Cameron, antes de ser mau exemplo, era uma garota normal que cresce entre VHSs, clássicos da época, refrigerantes, sorvetes, piscina e competições de natação no lago. O retrato de sua pequena cidade em Montana, nos EUA, não é muito diferente do retrato de qualquer cidade do interior brasileiro ainda nos dias atuais, com suas festas de cowboy, feiras agro, suas princesas da primavera e suas patrulhas quase caninas a tudo o que se afaste da chamada normopatia, aquela obsessão doentia por ser e parecer normal.
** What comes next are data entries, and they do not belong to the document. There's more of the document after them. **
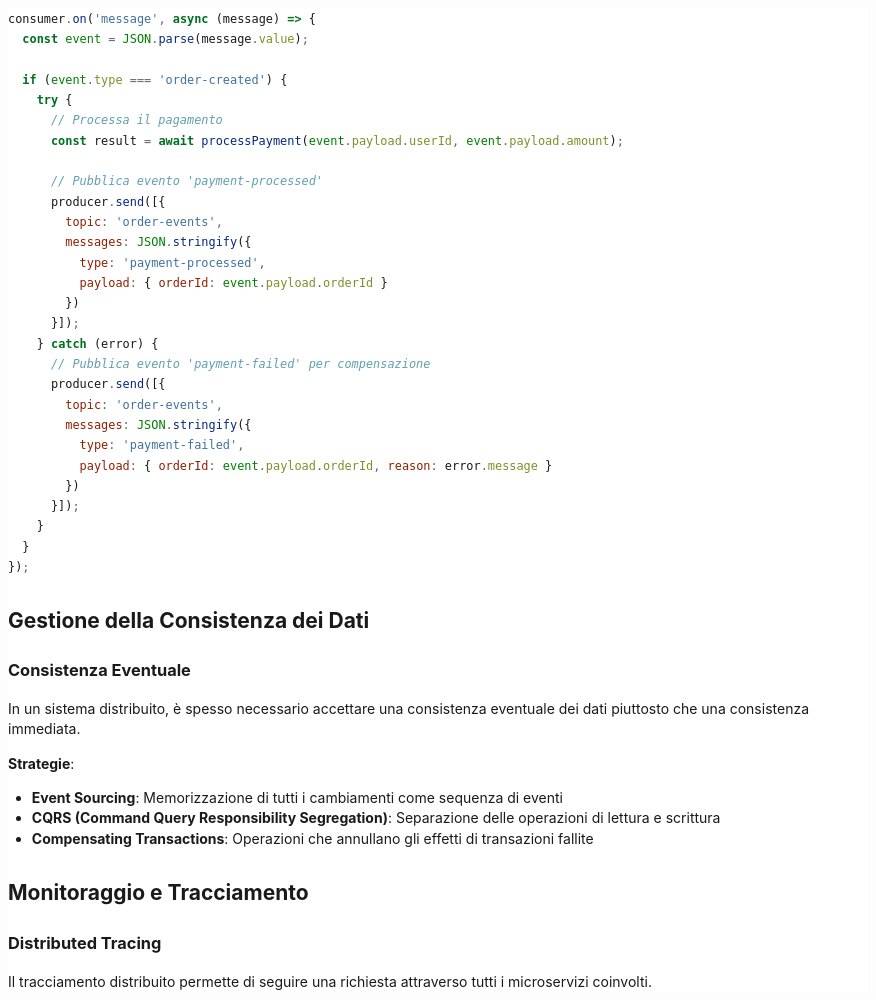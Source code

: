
 ```javascript
consumer.on('message', async (message) => {
  const event = JSON.parse(message.value);
  
  if (event.type === 'order-created') {
    try {
      // Processa il pagamento
      const result = await processPayment(event.payload.userId, event.payload.amount);
      
      // Pubblica evento 'payment-processed'
      producer.send([{
        topic: 'order-events',
        messages: JSON.stringify({
          type: 'payment-processed',
          payload: { orderId: event.payload.orderId }
        })
      }]);
    } catch (error) {
      // Pubblica evento 'payment-failed' per compensazione
      producer.send([{
        topic: 'order-events',
        messages: JSON.stringify({
          type: 'payment-failed',
          payload: { orderId: event.payload.orderId, reason: error.message }
        })
      }]);
    }
  }
});
```

## Gestione della Consistenza dei Dati

### Consistenza Eventuale

In un sistema distribuito, è spesso necessario accettare una consistenza eventuale dei dati piuttosto che una consistenza immediata.

**Strategie**:
- **Event Sourcing**: Memorizzazione di tutti i cambiamenti come sequenza di eventi
- **CQRS (Command Query Responsibility Segregation)**: Separazione delle operazioni di lettura e scrittura
- **Compensating Transactions**: Operazioni che annullano gli effetti di transazioni fallite

## Monitoraggio e Tracciamento

### Distributed Tracing

Il tracciamento distribuito permette di seguire una richiesta attraverso tutti i microservizi coinvolti.
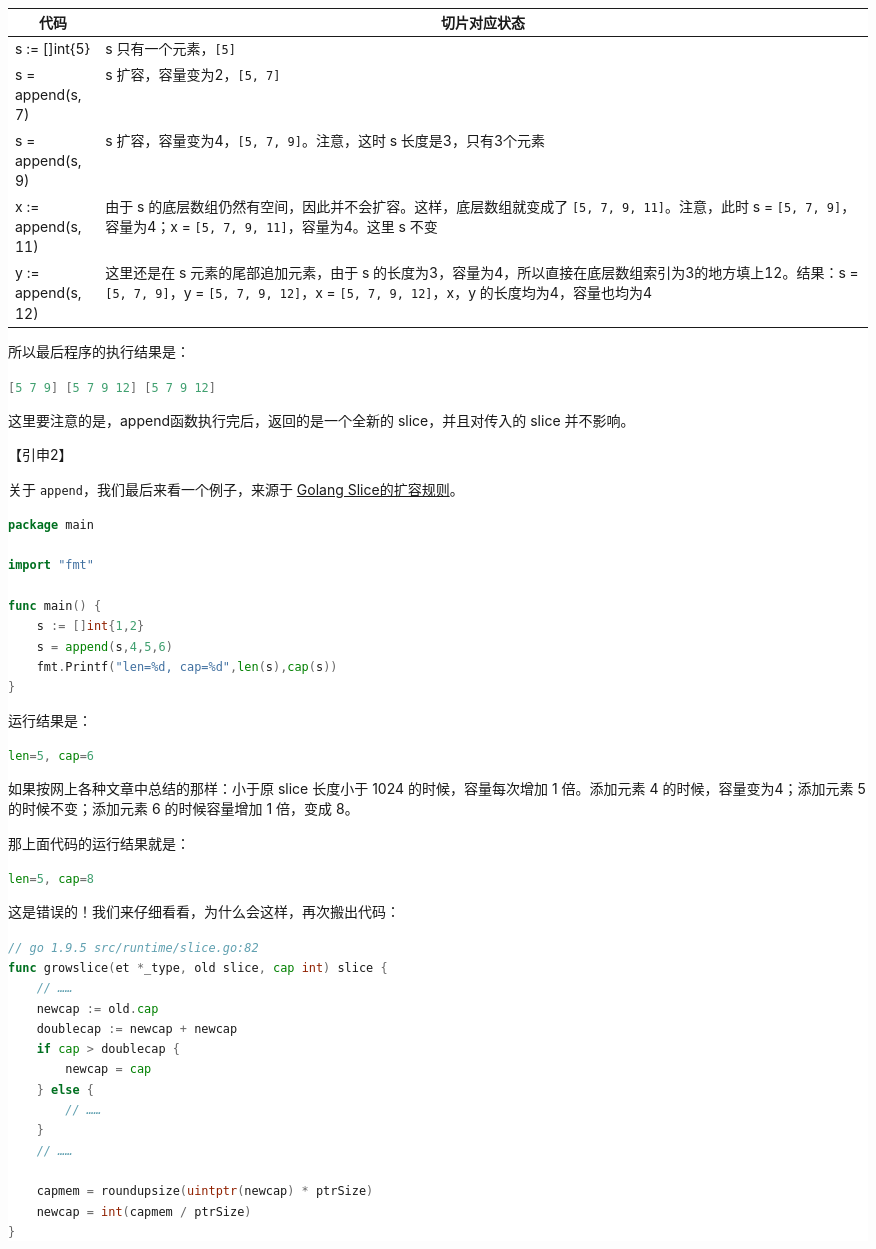 | 代码               | 切片对应状态                                                 |
| ------------------ | ------------------------------------------------------------ |
| s := []int{5}      | s 只有一个元素，`[5]`                                        |
| s = append(s, 7)   | s 扩容，容量变为2，`[5, 7]`                                  |
| s = append(s, 9)   | s 扩容，容量变为4，`[5, 7, 9]`。注意，这时 s 长度是3，只有3个元素 |
| x := append(s, 11) | 由于 s 的底层数组仍然有空间，因此并不会扩容。这样，底层数组就变成了 `[5, 7, 9, 11]`。注意，此时 s = `[5, 7, 9]`，容量为4；x = `[5, 7, 9, 11]`，容量为4。这里 s 不变 |
| y := append(s, 12) | 这里还是在 s 元素的尾部追加元素，由于 s 的长度为3，容量为4，所以直接在底层数组索引为3的地方填上12。结果：s = `[5, 7, 9]`，y = `[5, 7, 9, 12]`，x = `[5, 7, 9, 12]`，x，y 的长度均为4，容量也均为4 |

所以最后程序的执行结果是：

```go
[5 7 9] [5 7 9 12] [5 7 9 12]
```

这里要注意的是，append函数执行完后，返回的是一个全新的 slice，并且对传入的 slice 并不影响。

【引申2】

关于 `append`，我们最后来看一个例子，来源于 [Golang Slice的扩容规则](https://jodezer.github.io/2017/05/golangSlice的扩容规则)。

```go
package main

import "fmt"

func main() {
	s := []int{1,2}
	s = append(s,4,5,6)
	fmt.Printf("len=%d, cap=%d",len(s),cap(s))
}
```

运行结果是：

```go
len=5, cap=6
```

如果按网上各种文章中总结的那样：小于原 slice 长度小于 1024 的时候，容量每次增加 1 倍。添加元素 4 的时候，容量变为4；添加元素 5 的时候不变；添加元素 6 的时候容量增加 1 倍，变成 8。

那上面代码的运行结果就是：

```go
len=5, cap=8
```

这是错误的！我们来仔细看看，为什么会这样，再次搬出代码：

```go
// go 1.9.5 src/runtime/slice.go:82
func growslice(et *_type, old slice, cap int) slice {
    // ……
    newcap := old.cap
	doublecap := newcap + newcap
	if cap > doublecap {
		newcap = cap
	} else {
		// ……
	}
	// ……
	
	capmem = roundupsize(uintptr(newcap) * ptrSize)
	newcap = int(capmem / ptrSize)
}
```
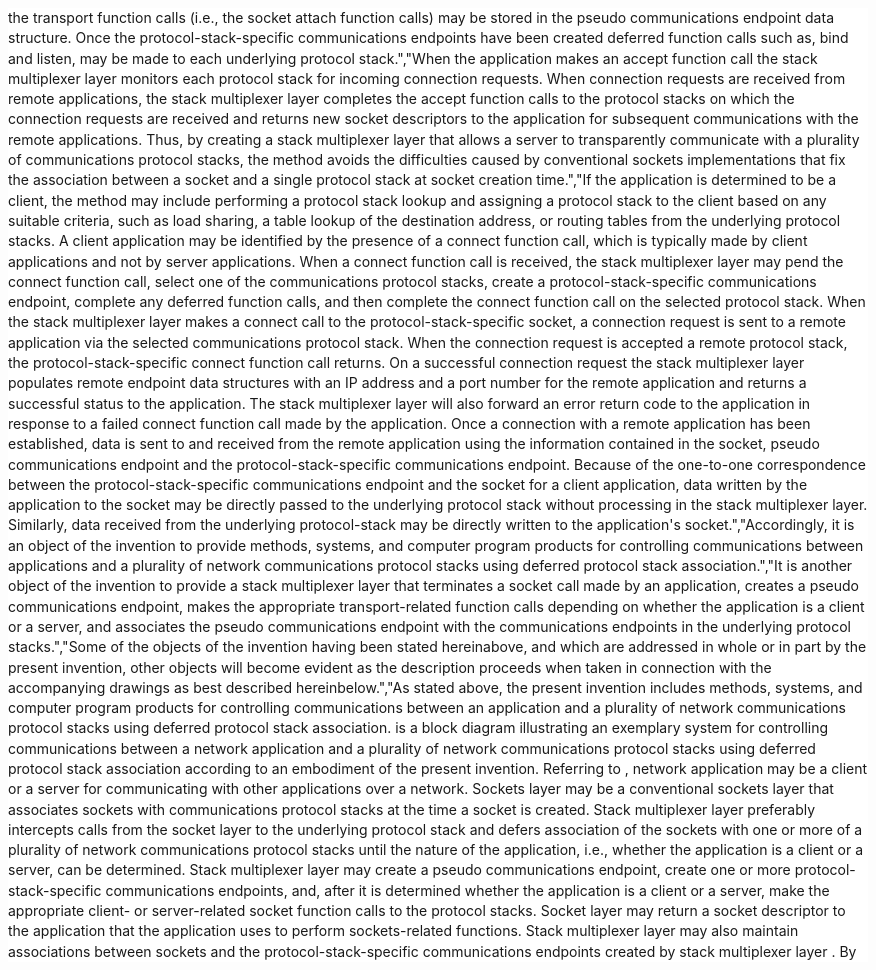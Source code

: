 the transport function calls (i.e., the socket attach function calls) may be stored in the pseudo communications endpoint data structure. Once the protocol-stack-specific communications endpoints have been created deferred function calls such as, bind and listen, may be made to each underlying protocol stack.","When the application makes an accept function call the stack multiplexer layer monitors each protocol stack for incoming connection requests. When connection requests are received from remote applications, the stack multiplexer layer completes the accept function calls to the protocol stacks on which the connection requests are received and returns new socket descriptors to the application for subsequent communications with the remote applications. Thus, by creating a stack multiplexer layer that allows a server to transparently communicate with a plurality of communications protocol stacks, the method avoids the difficulties caused by conventional sockets implementations that fix the association between a socket and a single protocol stack at socket creation time.","If the application is determined to be a client, the method may include performing a protocol stack lookup and assigning a protocol stack to the client based on any suitable criteria, such as load sharing, a table lookup of the destination address, or routing tables from the underlying protocol stacks. A client application may be identified by the presence of a connect function call, which is typically made by client applications and not by server applications. When a connect function call is received, the stack multiplexer layer may pend the connect function call, select one of the communications protocol stacks, create a protocol-stack-specific communications endpoint, complete any deferred function calls, and then complete the connect function call on the selected protocol stack. When the stack multiplexer layer makes a connect call to the protocol-stack-specific socket, a connection request is sent to a remote application via the selected communications protocol stack. When the connection request is accepted a remote protocol stack, the protocol-stack-specific connect function call returns. On a successful connection request the stack multiplexer layer populates remote endpoint data structures with an IP address and a port number for the remote application and returns a successful status to the application. The stack multiplexer layer will also forward an error return code to the application in response to a failed connect function call made by the application. Once a connection with a remote application has been established, data is sent to and received from the remote application using the information contained in the socket, pseudo communications endpoint and the protocol-stack-specific communications endpoint. Because of the one-to-one correspondence between the protocol-stack-specific communications endpoint and the socket for a client application, data written by the application to the socket may be directly passed to the underlying protocol stack without processing in the stack multiplexer layer. Similarly, data received from the underlying protocol-stack may be directly written to the application's socket.","Accordingly, it is an object of the invention to provide methods, systems, and computer program products for controlling communications between applications and a plurality of network communications protocol stacks using deferred protocol stack association.","It is another object of the invention to provide a stack multiplexer layer that terminates a socket call made by an application, creates a pseudo communications endpoint, makes the appropriate transport-related function calls depending on whether the application is a client or a server, and associates the pseudo communications endpoint with the communications endpoints in the underlying protocol stacks.","Some of the objects of the invention having been stated hereinabove, and which are addressed in whole or in part by the present invention, other objects will become evident as the description proceeds when taken in connection with the accompanying drawings as best described hereinbelow.","As stated above, the present invention includes methods, systems, and computer program products for controlling communications between an application and a plurality of network communications protocol stacks using deferred protocol stack association.  is a block diagram illustrating an exemplary system for controlling communications between a network application and a plurality of network communications protocol stacks using deferred protocol stack association according to an embodiment of the present invention. Referring to , network application  may be a client or a server for communicating with other applications over a network. Sockets layer  may be a conventional sockets layer that associates sockets with communications protocol stacks at the time a socket is created. Stack multiplexer layer  preferably intercepts calls from the socket layer to the underlying protocol stack and defers association of the sockets with one or more of a plurality of network communications protocol stacks until the nature of the application, i.e., whether the application is a client or a server, can be determined. Stack multiplexer layer  may create a pseudo communications endpoint, create one or more protocol-stack-specific communications endpoints, and, after it is determined whether the application is a client or a server, make the appropriate client- or server-related socket function calls to the protocol stacks. Socket layer  may return a socket descriptor to the application that the application uses to perform sockets-related functions. Stack multiplexer layer  may also maintain associations between sockets and the protocol-stack-specific communications endpoints created by stack multiplexer layer . By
No filme, Cameron é suspeita, acusada, julgada e condenada em razão de um único “deslize”; no livro, ela cresce e descobre seus desejos entre vários relacionamentos, inclusive com a melhor amiga, de quem se afasta ao associar o acidente que matou seus pais a alguma punição divina por um beijo quase infantil trocado naquele dia.
O livro, porém, não é só dores; é também sobre as delícias de ser o que é, algo que o filme praticamente optou por suprimir.
Tanto em um, como em outro, a culpa é uma espécie de linguagem universal que organiza os afetos de quem é controlado e de quem quer controlar o que é certo e o que é errado, o que é legítimo e o que é ilegítimo, o que é permitido e o que é passível de punição.
Seria um belo retrato de uma época se não dissesse TANTO sobre os dias atuais.